United Nations special rapporteur Frank La Rue said whistleblowers are not only relevant for the news they carry, but because they make issues known to the people. He said the right to truth is not related to knowing individual events, but the reconstruction of history, mental health and the salvaging of the social fibres of society. La Rue said truth is very powerful in eradicating impunity, noting that this was the principle of his report to the UN General Assembly last year:

“Truth has the power to eradicate impunity, because many of the violations that have occurred were done – or many of the bad deeds, if you want to call them, are done – in the assumption that no one will ever find out, that no one will ever know.”

He also said people have a right to have access to information in a democratic society.

“The people always have a right to know – all the time – what is being done in their name,” he said. “This is why we call it democracy. Otherwise, it wouldn’t be the government of the people by the people, because it would always be some elite doing some issues in secret.”

Two of the panelists had worked with Mordechai Vanunu, the Israeli nuclear technician who revealed Israel’s secret nuclear bomb programme to the press in 1986. Peter Hounam is the British investigative journalist who interviewed Vanunu for The Sunday Times when the initial story was published. Avigdor Feldman is an Israeli civil and human rights lawyer who has represented Mordechai Vanunu. Hounam noted that most whistleblowers’ stories end up with a story in a major newspaper or from a major broadcasting organisation: 

“Whistleblowers are a big issue, but you know, for every whistleblower usually, there has to be a whistleblowee. Someone like me, and investigative journalist that they can actually talk to.”

Hounam also said the reality is that the news organisation could never have protected Vanunu from a Mossad hit team. “I’ve thought a lot about how you protect whistleblowers, and I don’t think the press is competent to do it,” he said, suggesting that there are other ways to protect them.

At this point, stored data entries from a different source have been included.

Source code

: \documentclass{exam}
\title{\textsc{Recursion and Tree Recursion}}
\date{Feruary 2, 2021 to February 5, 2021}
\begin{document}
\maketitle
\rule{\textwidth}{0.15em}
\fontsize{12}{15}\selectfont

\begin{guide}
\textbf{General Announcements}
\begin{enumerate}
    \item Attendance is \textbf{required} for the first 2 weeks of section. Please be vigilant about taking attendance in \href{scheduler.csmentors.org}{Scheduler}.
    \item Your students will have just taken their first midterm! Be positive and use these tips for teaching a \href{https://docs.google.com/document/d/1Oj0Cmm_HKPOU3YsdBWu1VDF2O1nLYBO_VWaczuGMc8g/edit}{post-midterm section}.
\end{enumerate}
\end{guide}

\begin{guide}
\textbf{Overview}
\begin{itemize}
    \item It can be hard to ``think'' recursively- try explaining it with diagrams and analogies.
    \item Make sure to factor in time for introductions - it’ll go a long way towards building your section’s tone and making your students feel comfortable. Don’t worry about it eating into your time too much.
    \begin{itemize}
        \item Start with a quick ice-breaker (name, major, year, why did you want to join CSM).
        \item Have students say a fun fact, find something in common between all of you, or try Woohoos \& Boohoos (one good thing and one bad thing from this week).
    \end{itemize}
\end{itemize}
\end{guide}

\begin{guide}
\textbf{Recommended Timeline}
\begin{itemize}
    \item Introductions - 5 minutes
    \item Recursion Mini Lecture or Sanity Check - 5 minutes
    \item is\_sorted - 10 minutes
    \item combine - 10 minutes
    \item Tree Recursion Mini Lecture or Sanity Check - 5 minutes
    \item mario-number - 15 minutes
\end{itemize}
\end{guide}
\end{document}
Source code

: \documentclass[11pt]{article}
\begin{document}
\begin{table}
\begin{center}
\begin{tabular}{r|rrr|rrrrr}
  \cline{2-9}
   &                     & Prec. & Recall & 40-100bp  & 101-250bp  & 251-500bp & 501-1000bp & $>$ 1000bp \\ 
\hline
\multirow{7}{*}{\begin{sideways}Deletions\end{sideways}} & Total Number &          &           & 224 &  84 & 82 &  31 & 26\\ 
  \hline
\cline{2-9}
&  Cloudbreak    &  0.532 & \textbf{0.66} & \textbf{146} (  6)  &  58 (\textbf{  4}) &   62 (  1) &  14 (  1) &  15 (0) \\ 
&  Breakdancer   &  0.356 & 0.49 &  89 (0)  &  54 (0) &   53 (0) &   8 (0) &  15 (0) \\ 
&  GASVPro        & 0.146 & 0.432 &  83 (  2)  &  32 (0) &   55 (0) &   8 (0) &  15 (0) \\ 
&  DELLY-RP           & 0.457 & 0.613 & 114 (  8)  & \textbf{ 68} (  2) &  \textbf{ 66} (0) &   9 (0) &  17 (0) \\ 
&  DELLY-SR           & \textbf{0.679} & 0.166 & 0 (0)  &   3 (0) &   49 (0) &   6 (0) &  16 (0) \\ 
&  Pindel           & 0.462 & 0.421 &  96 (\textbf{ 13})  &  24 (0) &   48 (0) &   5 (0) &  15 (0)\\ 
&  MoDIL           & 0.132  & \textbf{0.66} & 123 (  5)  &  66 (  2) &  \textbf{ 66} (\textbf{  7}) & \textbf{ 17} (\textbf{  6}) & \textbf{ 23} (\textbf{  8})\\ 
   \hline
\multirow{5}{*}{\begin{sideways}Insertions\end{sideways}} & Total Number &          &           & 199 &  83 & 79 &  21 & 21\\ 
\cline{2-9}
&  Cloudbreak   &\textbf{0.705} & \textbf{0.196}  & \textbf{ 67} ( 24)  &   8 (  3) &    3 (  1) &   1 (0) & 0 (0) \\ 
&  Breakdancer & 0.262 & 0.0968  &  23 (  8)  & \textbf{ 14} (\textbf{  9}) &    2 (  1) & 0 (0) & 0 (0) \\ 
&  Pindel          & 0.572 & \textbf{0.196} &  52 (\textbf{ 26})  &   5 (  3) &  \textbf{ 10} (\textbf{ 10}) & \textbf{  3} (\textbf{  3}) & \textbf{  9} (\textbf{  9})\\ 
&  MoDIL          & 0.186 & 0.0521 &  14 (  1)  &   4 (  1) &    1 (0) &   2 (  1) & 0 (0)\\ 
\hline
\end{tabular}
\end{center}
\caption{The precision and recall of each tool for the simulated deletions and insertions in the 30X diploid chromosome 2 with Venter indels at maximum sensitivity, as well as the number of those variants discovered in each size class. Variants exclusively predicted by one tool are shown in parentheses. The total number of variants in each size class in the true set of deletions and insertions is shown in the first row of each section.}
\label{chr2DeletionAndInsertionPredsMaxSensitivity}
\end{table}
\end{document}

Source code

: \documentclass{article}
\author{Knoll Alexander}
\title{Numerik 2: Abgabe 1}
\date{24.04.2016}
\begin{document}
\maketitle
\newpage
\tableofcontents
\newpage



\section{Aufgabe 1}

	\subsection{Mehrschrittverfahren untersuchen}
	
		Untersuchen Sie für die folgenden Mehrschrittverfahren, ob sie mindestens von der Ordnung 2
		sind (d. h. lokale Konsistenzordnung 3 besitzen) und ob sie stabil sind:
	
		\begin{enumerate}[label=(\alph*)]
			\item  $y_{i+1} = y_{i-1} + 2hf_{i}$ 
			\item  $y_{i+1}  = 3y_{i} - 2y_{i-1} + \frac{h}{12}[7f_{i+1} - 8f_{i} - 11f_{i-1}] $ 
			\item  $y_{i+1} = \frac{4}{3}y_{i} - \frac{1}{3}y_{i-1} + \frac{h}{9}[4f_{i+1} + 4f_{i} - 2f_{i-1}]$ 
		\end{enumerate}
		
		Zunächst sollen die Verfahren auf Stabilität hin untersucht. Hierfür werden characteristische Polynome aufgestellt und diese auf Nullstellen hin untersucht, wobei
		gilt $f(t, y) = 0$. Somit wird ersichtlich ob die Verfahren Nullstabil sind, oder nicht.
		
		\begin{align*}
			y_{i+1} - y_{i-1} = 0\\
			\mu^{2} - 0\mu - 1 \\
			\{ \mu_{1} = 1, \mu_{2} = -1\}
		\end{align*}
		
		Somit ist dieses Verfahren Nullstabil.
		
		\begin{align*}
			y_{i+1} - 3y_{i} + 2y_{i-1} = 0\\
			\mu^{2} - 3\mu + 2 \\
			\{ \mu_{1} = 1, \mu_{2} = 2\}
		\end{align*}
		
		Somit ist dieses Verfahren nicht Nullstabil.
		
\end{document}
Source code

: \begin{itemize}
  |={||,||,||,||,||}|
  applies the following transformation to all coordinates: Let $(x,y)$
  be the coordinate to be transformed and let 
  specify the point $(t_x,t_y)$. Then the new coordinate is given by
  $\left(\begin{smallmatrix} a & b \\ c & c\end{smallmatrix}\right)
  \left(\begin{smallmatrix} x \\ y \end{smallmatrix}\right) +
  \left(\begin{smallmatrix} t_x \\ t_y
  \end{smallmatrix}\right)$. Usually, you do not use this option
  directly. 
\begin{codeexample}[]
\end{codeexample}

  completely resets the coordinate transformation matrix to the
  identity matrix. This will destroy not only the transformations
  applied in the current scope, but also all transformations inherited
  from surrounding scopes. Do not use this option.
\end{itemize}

The law is not a great deal of help, he added, noting the idea that there could be an organisation like a “Whistleblowers Anonymous” that could publish the information in the public interest.

Feldman touched upon elements of Vanunu’s case and how it relates to Israeli society. He pointed out that Vanunu spent 18 years in prison – 11 of which were in solitary confinement – is not allowed to leave Israel nor speak with anyone who is not an Israeli citizen on any subject, and he is not allowed to speak with strangers. He noted that he had never heard of such restrictions.

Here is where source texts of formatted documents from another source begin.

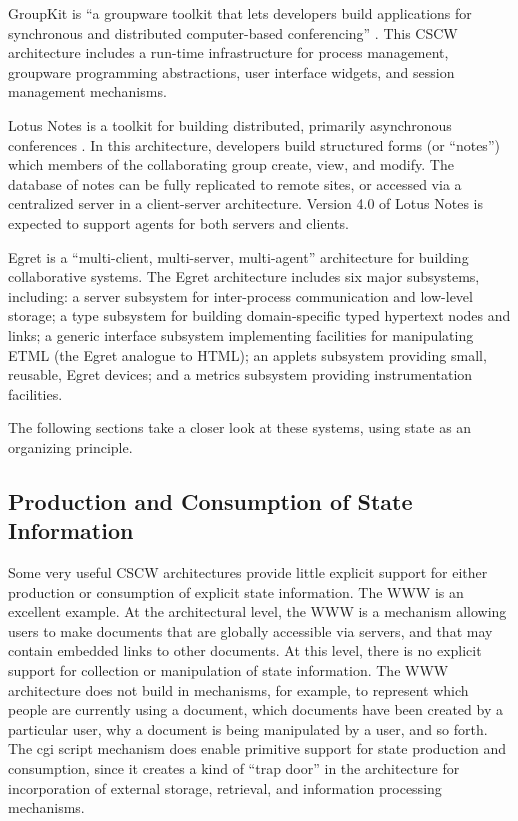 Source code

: GroupKit is ``a groupware toolkit that lets developers build applications
for synchronous and distributed computer-based conferencing''
\cite{Roseman95}. This CSCW architecture includes a run-time infrastructure
for process management, groupware programming abstractions, user
interface widgets, and session management mechanisms.

Lotus Notes is a toolkit for building distributed, primarily
asynchronous conferences \cite{LotusNotes}.  In this architecture,
developers build structured forms (or ``notes'') which members of the
collaborating group create, view, and modify.  The database of notes can be fully
replicated to remote sites, or accessed via a centralized server in a
client-server architecture. Version 4.0 of Lotus Notes is expected to
support agents for both servers and clients.

Egret is a ``multi-client, multi-server, multi-agent'' architecture for
building collaborative systems. The Egret architecture
includes six major subsystems, including: a server subsystem for
inter-process communication and low-level storage; a type subsystem for
building domain-specific typed hypertext nodes and links; a generic
interface subsystem implementing facilities for manipulating ETML (the
Egret analogue to HTML); an applets subsystem providing small, reusable,
Egret devices; and a metrics subsystem providing instrumentation facilities.


The following sections take a closer look at these systems, using 
state as an organizing principle.

\subsection{Production and Consumption of State Information} 

Some very useful CSCW architectures provide little explicit support for
either production or consumption of explicit state information.  The WWW is
an excellent example.  At the architectural level, the WWW is
a mechanism allowing users to make documents that are globally
accessible via servers, and that may contain embedded links to other
documents. At this level, there is no explicit support for collection or
manipulation of state information.  The WWW architecture does not build in
mechanisms, for example, to represent which people are currently using a
document, which documents have been created by a particular user, why a
document is being manipulated by a user, and so forth.  The cgi script
mechanism does enable primitive support for state production and
consumption, since it creates a kind of ``trap door'' in the architecture
for incorporation of external storage, retrieval, and information 
processing mechanisms. 

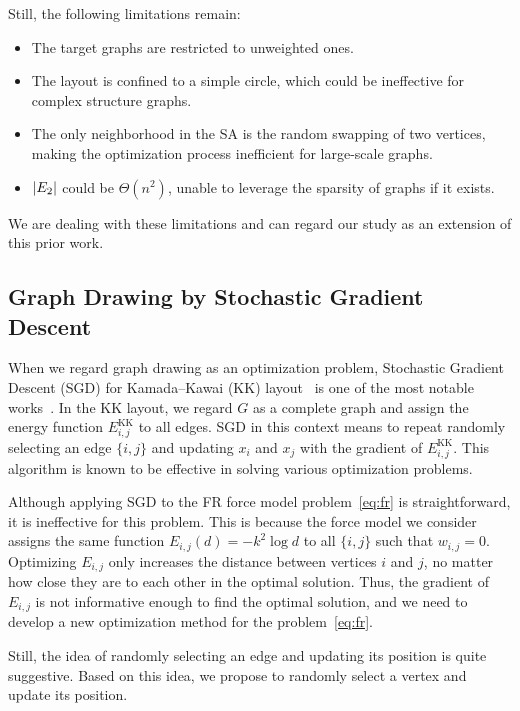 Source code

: \documentclass[dvipdfmx,10pt,journal,compsoc]{IEEEtran}
\begin{document}
Still, the following limitations remain:
\begin{itemize}
  \item The target graphs are restricted to unweighted ones.
  \item The layout is confined to a simple circle, which could be ineffective for complex structure graphs.
  \item The only neighborhood in the SA is the random swapping of two vertices, making the optimization process inefficient for large-scale graphs.
  \item $\abs{E_2}$ could be $\Theta(n^2)$, unable to leverage the sparsity of graphs if it exists.
\end{itemize}
We are dealing with these limitations and can regard our study as an extension of this prior work.

\subsection{Graph Drawing by Stochastic Gradient Descent}\label{ssec:sgd}

When we regard graph drawing as an optimization problem, Stochastic Gradient Descent (SGD) for Kamada--Kawai (KK) layout~\cite{kamadaAlgorithmDrawingGeneral1989} is one of the most notable works~\cite{zhengGraphDrawingStochastic2019}.
In the KK layout, we regard $G$ as a complete graph and assign the energy function $E_{i,j}^{\mathrm{KK}}$ to all edges.
SGD in this context means to repeat randomly selecting an edge $\{ i,j \}$ and updating $x_i$ and $x_j$ with the gradient of $E_{i,j}^{\mathrm{KK}}$. This algorithm is known to be effective in solving various optimization problems.

Although applying SGD to the FR force model problem~\eqref{eq:fr} is straightforward, it is ineffective for this problem.
This is because the force model we consider assigns the same function $E_{i,j}(d)=-k^2\log{d}$ to all $\{i,j\}$ such that $w_{i,j}=0$. Optimizing $E_{i,j}$ only increases the distance between vertices $i$ and $j$, no matter how close they are to each other in the optimal solution. Thus, the gradient of $E_{i,j}$ is not informative enough to find the optimal solution, and we need to develop a new optimization method for the problem~\eqref{eq:fr}.

Still, the idea of randomly selecting an edge and updating its position is quite suggestive. Based on this idea, we propose to randomly select a vertex and update its position.
\end{document}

“I have no doubt that this was a punishment, a revenge of the Israeli authorities against Vanunu,” Feldman said.

Kathleen McClellan is the National Security and Human Rights deputy director for the United States Government Accountability Project.

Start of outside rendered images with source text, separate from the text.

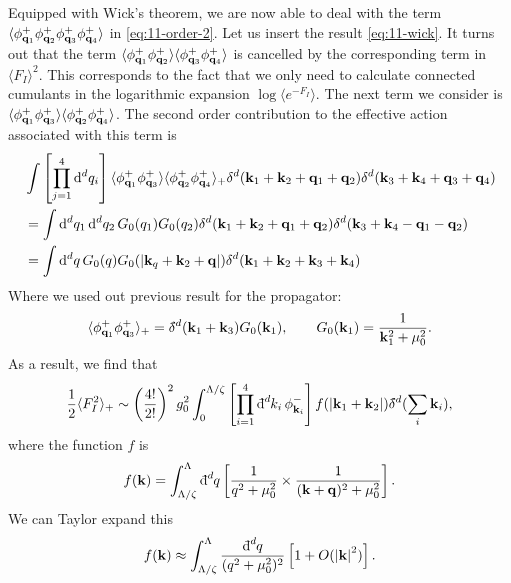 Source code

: Equipped with Wick's theorem, we are now able to deal with the term $\langle \phi^+_{\vb{q}_1} \phi^+_{\vb{q}_2}\phi^+_{\vb{q}_3}\phi^+_{\vb{q}_4} \rangle$ in \eqref{eq:11-order-2}.
Let us insert the result \eqref{eq:11-wick}. It turns out that the term $\langle \phi^+_{\vb{q}_1}\phi^+_{\vb{q}_2} \rangle \langle \phi^+_{\vb{q}_3}\phi^+_{\vb{q}_4} \rangle$ is cancelled by the corresponding term in $\langle F_I \rangle^2$. This corresponds to the fact that we only need to calculate connected cumulants in the logarithmic expansion $\log \langle e^{-F_I} \rangle$.
The next term we consider is $\langle \phi^+_{\vb{q}_1}\phi^+_{\vb{q}_3} \rangle \langle \phi^+_{\vb{q}_2}\phi^+_{\vb{q}_4} \rangle$. The second order contribution to the effective action associated with this term is
\begin{align}
  &\int \left[ \prod_{j=1}^4 \dd[d]{q_i} \right] \langle \phi^+_{\vb{q}_1}\phi^+_{\vb{q}_3} \rangle \langle \phi^+_{\vb{q}_2}\phi^+_{\vb{q}_4} \rangle_+ \delta^d (\vb{k}_1 + \vb{k}_2 + \vb{q}_1 + \vb{q}_2) \delta^d (\vb{k}_3 + \vb{k}_4 + \vb{q}_3 + \vb{q}_4) \\
		      &= \int \dd[d]{q_1} \dd[d]{q_2} G_0 (q_1) G_0(q_2) \delta^d (\vb{k}_1 + \vb{k}_2 + \vb{q}_1 + \vb{q}_2) \delta^d(\vb{k}_3 + \vb{k}_4 - \vb{q}_1 - \vb{q}_2) \\
		      &= \int \dd[d]{q} G_0(q) G_0(\abs{\vb{k}_q + \vb{k}_2 + \vb{q}}) \delta^d(\vb{k}_1 + \vb{k}_2 + \vb{k}_3 + \vb{k}_4)
\end{align}
Where we used out previous result for the propagator:
\begin{equation}
  \langle \phi^+_{\vb{q}_1} \phi^+_{\vb{q}_3} \rangle_+ = \bdelta^d(\vb{k}_1 + \vb{k}_3) G_0(\vb{k}_1), \qquad G_0(\vb{k}_1) = \frac{1}{\vb{k}_1^2 + \mu_0^2}.
\end{equation}
As a result, we find that
\begin{equation}
  \frac{1}{2} \langle F_I^2 \rangle_+ \sim \left( \frac{4!}{2!} \right)^2 g_0^2 \int_{0}^{\Lambda/\zeta} \left[ \prod_{i=1}^4 \bdd[d]{k_i} \phi_{\vb{k}_i}^- \right] f(\abs{\vb{k}_1 + \vb{k}_2}) \bdelta^d(\sum_i \vb{k}_i),
\end{equation}
where the function $f$ is
\begin{equation}
  f(\vb{k}) = \int_{\Lambda/\zeta}^{\Lambda}  \bdd[d]{q} \left[ \frac{1}{q^2 + \mu_0^2} \times \frac{1}{(\vb{k} + \vb{q})^2 + \mu_0^2} \right].
\end{equation}
We can Taylor expand this 
\begin{equation}
  f(\vb{k}) \approx \int_{\Lambda/\zeta}^{\Lambda} \frac{\bdd[d]{q}}{(q^2 + \mu_0^2)^2} \left[ 1 + O(\abs{\vb{k}}^2) \right].
\end{equation}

Among other cases of whistleblowers facing persecution in the United States, she brought up the case of Edward Snowden. She pointed out that rather than investigating officials who invaded the privacy of innocent people, the intelligence community has spent untold resources investigating and attempting to discredit him.

“It can be an effective distraction, to focus the media and public attention on one individual, rather than exposing systematic, widespread illegality in a powerful government agency,” she said.

Nancy Hollander is lead counsel for Chelsea Manning on appeal and an internationally recognised criminal defense lawyer. In addition to speaking about cases she has worked on, she spoke about classifying documents and how they are over-classifying documents, which gives them an advantage in cases related to the Espionage Act.

“The government is violating the law,” she said. “What becomes classified comes out of an executive order from the president, and it lists what the rules are. And it also says what cannot be classified, and it specifically says – every executive order going back as far as when they started, including the recent one – says the government cannot classify information for the purpose of protecting the government from embarrassment. And yet, why is it that we can’t know about the torture of individuals in the black sites? Why is that we’re not allowed to know things that we should know? It’s because the government would be embarrassed.”

She pointed out the government does not punish everyone who leaks information, noting that someone leaked confidential information about Manning and no one was charged for that leak.

Mercer

Reverend Nicholas Mercer

Reverend Nicholas Mercer, formerly Lieutenant-Colonel Nicholas Mercer, was on the panel as well. As the former legal advisor to the UK army in Iraq, he revealed information about the UK’s complicity in the abuse of detainees in Iraq which he described as “institutional”.

“I met an officer who said, ‘Look. I’ve got information about the Ministry of Defence, and I’m so petrified of giving that information, that I want you to do it for me, because I don’t want what happened to you to happen to me,’” Mercer said.